Find the area of the circle inscribed in the smaller part of the sector

Question

A sector with a radius $R$ and the angle which is equal to $90^{\circ}$ ($EAB $ in the picture) has been divided in two parts with an arc of the same radius. How can I find the area of the circle which is inscribed in the smaller part of the sector?
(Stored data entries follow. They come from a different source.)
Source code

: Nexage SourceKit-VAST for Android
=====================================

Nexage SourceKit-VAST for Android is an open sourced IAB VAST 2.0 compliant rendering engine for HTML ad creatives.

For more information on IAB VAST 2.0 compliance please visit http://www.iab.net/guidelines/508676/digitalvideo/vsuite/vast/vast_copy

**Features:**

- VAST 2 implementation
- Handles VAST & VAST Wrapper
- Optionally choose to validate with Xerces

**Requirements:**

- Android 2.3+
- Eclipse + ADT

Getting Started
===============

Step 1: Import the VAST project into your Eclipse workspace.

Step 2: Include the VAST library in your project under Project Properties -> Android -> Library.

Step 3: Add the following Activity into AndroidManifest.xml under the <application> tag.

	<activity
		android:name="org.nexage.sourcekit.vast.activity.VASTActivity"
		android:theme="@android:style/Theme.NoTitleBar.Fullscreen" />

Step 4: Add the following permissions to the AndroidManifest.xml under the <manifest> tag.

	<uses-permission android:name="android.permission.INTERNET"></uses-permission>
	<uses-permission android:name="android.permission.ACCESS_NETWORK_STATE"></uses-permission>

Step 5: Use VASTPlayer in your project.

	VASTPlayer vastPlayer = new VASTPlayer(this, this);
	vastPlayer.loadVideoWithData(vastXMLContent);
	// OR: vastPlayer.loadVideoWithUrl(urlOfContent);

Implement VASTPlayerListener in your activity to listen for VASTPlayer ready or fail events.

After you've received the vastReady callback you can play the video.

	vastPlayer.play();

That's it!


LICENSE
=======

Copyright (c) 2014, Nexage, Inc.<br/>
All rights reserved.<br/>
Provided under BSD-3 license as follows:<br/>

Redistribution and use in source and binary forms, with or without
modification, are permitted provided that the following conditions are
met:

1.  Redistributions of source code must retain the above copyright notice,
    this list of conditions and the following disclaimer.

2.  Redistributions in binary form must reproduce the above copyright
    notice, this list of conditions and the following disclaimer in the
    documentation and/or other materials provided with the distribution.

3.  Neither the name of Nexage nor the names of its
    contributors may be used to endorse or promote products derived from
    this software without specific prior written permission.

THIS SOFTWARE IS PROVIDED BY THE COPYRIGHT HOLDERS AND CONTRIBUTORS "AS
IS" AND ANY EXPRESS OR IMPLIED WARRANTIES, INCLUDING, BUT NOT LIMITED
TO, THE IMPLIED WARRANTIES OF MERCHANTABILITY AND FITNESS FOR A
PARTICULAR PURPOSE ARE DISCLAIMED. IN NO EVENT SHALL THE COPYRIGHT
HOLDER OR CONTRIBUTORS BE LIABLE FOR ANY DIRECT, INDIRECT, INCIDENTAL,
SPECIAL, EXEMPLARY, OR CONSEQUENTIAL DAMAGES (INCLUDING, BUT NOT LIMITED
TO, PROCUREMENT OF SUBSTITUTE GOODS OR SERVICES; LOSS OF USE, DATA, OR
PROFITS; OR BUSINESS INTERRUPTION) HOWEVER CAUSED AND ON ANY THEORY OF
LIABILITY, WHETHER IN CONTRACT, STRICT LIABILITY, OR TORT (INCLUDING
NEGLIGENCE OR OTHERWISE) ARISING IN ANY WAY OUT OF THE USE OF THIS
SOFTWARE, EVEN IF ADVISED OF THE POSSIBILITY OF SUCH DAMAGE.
It is obvious that I need to find the radius of the circle to find the area of the square. Let it be $r$. Then the line segment $EF$ equals $R+r$. Now let $K$ be the intersection point of the radius $AE$ and the line parallel to radius $AB$ which comes throught the point $F$ (center of the circle the radius of which I need to find). From here we can compose a Pythagorean theorem since $CE=R-r$. We can find $CF$ from it. I am stuck at this point, what shall I do next? Or maybe there is a simpler solution of this problem?

Answer 1

You can apply Pythagoras' theorem also to triangle $ACF$: $$ CF^2=AF^2-AC^2=EF^2-EC^2, $$ that is: $$ (R-r)^2-r^2=(R+r)^2-(R-r)^2. $$

Answer 2

The radius of the wanted circle can be found through the Pythagorean theorem as pointed out by Aretino. A construction through straightedge and compass can be devised through the following lines:

1. By circle inversion, it is enough to find the inscribed circle in a region delimited by two lines and a circle;
2. The previous problem can be easily solved by intersecting an angle bisector and a parabola.